Top of Supplied data
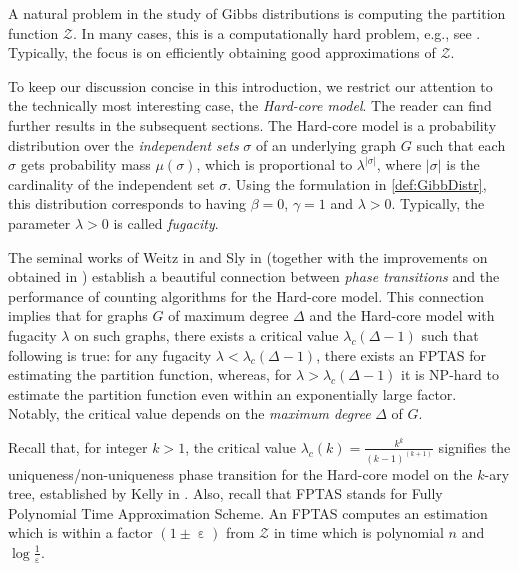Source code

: \documentclass[11pt,reqno]{amsart}
\numberwithin{equation}{section}
\newcommand{\blue}[1]{{\color{blue}#1}}
\newcommand{\bluepigment}[1]{{\color{blue(pigment)}#1}}
\newcommand{\maxDeg}{{\Delta}}
\newcommand{\PartFun}{\mathcal{Z}}
\newcommand{\lcritical}{{\lambda_c}}
\newcommand{\abs}[1]{\blue{|}#1\blue{|}}
\renewcommand{\blue}[1]{#1}
\renewcommand{\bluepigment}[1]{#1}
\newcommand{\kk}{\bluepigment{k}}
\renewcommand{\kk}{k}
\begin{document}
A natural problem in the study of Gibbs distributions  is  computing  the partition function $\PartFun$.  
In many cases,  this is a  computationally hard problem, e.g., see \cite{Valiant79,JerSincIsing93}. Typically,  
the focus  is on efficiently  obtaining good approximations of $\PartFun$. 





To keep our discussion concise in this introduction, we restrict  our  attention to the technically most interesting 
case,  the  {\em Hard-core model}.  The reader can find further results in the subsequent sections. 
The Hard-core  model is a probability distribution over  the  {\em independent sets} $\sigma$ of an underlying graph $G$ such that each 
 $\sigma$  gets probability mass $\mu(\sigma)$,  which is proportional to $\lambda^{\abs{\sigma}}$, where $\abs{\sigma}$ 
is the cardinality of the independent  set $\sigma$. 
Using the  formulation in \eqref{def:GibbDistr}, this distribution corresponds to  having $\beta=0$, $\gamma=1$ and $\lambda>0$. 
Typically,  the parameter $\lambda>0$ is called  {\em fugacity}. 



The seminal works of Weitz in \cite{Weitz} and Sly in \cite{Sly10} (together with the improvements on \cite{Sly10} obtained in
\cite{SS14,GSV16Hardness}) establish a beautiful connection between {\em phase transitions} and the performance 
of counting algorithms for the Hard-core  model.    This connection implies that for graphs $G$ of maximum degree $\maxDeg$ 
and the  Hard-core model  with fugacity $\lambda$ on such graphs,  
there  exists a critical value $\lcritical(\maxDeg-1)$ such that following is true: for any fugacity $\lambda<\lcritical(\maxDeg-1)$, 
there exists an FPTAS for estimating the partition function, whereas, for 
$\lambda>\lcritical(\maxDeg-1)$ it is NP-hard to estimate the  partition function even within an exponentially large factor.  
%
Notably,  the critical value depends on the {\em maximum degree} $\maxDeg$ of  $G$.



Recall that, for integer $\kk>1$,   the critical value $\lcritical(\kk)=\frac{\kk^{\kk}}{(\kk-1)^{(\kk+1)}}$  signifies the  uniqueness/non-uniqueness
phase transition for the Hard-core model on  the $\kk$-ary  tree, established by Kelly in   \cite{Kelly85}.
Also, recall that FPTAS stands for  Fully Polynomial   Time Approximation Scheme.
 An FPTAS  computes an  estimation     which is within a factor  $(1\pm \upepsilon)$ from $\PartFun$
in time  which is polynomial   $n$ and $\log \frac{1}{\upepsilon}$.
\end{document}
Bottom of Supplied data
Problem requirements: If a line in the records contains "sigma", report it.

Worked solution:
The Hard-core  model is a probability distribution over  the  {\em independent sets} $\sigma$ of an underlying graph $G$ such that each 
 $\sigma$  gets probability mass $\mu(\sigma)$,  which is proportional to $\lambda^{\abs{\sigma}}$, where $\abs{\sigma}$ 
is the cardinality of the independent  set $\sigma$. 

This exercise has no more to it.